GOAL OF THE EXERCISE: Please count the lines of the listing below in which "values" occurs, and reply with the number only.

GIVEN ENTRIES:
• • •

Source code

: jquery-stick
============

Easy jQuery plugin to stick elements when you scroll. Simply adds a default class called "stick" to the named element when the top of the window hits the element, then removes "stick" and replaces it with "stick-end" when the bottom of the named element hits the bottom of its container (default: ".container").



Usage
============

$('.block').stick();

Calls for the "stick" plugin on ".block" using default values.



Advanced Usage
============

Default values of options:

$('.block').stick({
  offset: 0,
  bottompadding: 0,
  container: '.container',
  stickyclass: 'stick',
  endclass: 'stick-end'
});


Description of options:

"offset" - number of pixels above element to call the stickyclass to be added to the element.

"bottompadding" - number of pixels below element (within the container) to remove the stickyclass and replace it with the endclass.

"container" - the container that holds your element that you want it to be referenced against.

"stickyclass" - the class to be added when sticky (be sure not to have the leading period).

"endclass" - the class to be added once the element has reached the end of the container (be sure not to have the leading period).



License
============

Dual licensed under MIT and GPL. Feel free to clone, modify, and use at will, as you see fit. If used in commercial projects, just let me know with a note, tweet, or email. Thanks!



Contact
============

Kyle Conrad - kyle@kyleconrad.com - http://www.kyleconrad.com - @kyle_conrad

• • •

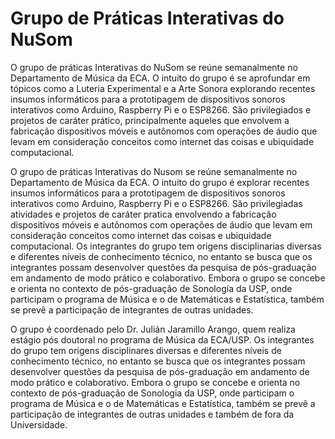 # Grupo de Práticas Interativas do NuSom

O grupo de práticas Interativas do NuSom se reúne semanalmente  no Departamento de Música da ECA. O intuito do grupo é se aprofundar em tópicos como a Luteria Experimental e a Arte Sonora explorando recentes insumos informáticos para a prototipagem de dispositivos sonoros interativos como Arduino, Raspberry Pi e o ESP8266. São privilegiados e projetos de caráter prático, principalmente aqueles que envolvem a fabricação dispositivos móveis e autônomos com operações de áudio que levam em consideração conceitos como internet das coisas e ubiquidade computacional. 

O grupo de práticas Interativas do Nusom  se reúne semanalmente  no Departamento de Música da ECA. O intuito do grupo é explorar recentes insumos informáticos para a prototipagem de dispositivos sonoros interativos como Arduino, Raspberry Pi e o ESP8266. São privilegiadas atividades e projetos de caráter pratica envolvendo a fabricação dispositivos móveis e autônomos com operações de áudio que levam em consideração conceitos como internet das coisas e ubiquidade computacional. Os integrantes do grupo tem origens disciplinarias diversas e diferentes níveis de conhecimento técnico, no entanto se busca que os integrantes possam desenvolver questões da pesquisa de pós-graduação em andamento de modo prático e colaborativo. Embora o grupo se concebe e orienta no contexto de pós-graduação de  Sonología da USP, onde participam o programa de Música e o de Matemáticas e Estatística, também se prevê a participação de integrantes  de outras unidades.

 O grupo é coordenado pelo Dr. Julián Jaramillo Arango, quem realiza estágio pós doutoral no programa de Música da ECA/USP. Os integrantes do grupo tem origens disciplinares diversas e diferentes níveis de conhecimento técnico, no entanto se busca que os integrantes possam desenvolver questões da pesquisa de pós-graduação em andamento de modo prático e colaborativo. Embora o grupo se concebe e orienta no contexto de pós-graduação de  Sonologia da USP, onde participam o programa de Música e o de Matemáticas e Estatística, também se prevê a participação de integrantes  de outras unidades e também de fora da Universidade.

• • •

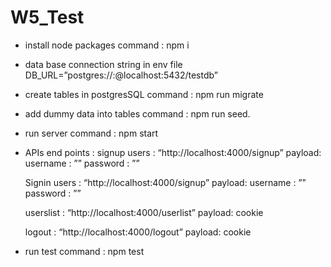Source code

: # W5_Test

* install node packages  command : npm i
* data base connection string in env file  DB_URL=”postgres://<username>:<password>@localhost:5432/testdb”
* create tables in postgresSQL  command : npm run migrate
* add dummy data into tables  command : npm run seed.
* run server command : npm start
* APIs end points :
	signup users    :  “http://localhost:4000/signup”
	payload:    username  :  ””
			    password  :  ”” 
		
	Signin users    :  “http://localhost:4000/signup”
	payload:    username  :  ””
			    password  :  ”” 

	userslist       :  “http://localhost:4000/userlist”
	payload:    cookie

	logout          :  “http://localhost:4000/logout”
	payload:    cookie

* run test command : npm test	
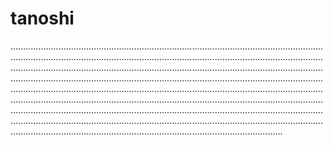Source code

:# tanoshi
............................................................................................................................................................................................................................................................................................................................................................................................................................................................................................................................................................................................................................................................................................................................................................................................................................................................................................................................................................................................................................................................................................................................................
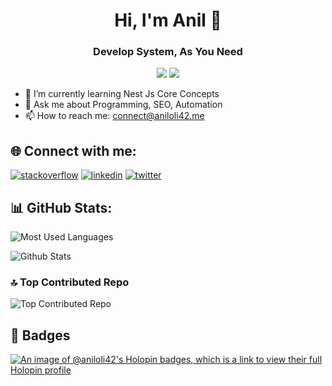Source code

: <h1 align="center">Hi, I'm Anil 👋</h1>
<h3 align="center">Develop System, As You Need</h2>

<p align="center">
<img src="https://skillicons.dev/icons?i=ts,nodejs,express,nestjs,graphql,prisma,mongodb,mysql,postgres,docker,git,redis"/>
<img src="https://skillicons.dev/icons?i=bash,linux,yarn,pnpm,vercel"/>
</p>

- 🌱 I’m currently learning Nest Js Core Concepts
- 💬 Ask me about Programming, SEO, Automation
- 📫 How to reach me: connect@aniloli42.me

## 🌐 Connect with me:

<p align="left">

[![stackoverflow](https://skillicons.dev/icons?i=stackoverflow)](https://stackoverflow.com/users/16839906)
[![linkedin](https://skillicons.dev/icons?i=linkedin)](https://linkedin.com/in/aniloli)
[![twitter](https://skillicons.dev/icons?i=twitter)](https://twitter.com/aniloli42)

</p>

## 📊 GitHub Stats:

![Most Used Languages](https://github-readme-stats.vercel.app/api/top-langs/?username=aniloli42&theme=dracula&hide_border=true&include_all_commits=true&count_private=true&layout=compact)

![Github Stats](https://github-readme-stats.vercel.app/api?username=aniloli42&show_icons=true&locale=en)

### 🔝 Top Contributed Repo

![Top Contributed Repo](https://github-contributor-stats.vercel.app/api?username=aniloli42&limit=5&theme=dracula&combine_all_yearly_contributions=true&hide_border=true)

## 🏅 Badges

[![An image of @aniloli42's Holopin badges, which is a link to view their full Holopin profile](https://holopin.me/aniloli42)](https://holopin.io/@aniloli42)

• • •

TASK RESULT: 2